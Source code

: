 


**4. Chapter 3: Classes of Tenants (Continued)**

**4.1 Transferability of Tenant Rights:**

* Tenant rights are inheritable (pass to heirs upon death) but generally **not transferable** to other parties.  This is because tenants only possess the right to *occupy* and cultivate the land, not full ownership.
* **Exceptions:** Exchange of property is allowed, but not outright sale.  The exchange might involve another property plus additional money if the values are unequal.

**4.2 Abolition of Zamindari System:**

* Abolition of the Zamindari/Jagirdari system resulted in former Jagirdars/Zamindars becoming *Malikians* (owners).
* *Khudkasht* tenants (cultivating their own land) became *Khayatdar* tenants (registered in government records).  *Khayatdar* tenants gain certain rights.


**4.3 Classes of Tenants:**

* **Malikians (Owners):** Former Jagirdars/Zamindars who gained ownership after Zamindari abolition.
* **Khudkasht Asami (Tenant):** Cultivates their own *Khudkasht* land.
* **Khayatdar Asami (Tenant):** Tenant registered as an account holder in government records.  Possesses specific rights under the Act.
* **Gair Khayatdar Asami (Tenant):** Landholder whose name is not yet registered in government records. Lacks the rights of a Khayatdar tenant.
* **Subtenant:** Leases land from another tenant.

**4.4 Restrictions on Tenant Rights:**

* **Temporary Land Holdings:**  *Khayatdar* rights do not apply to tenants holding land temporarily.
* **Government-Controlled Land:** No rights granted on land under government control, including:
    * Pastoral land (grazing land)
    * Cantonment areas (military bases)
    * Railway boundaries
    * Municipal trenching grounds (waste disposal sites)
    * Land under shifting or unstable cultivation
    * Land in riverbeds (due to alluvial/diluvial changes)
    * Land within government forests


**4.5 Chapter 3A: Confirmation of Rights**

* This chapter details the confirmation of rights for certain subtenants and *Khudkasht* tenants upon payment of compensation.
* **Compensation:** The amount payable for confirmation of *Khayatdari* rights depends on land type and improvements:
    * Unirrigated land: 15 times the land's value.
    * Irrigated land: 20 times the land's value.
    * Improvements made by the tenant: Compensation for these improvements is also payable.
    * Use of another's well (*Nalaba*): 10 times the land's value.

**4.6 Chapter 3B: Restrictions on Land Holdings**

□ □ □ □ □

### Exercise
Whenever a line in the records above contains the string "Malikians", copy that line.

### Solution for this task
* Abolition of the Zamindari/Jagirdari system resulted in former Jagirdars/Zamindars becoming *Malikians* (owners).
* **Malikians (Owners):** Former Jagirdars/Zamindars who gained ownership after Zamindari abolition.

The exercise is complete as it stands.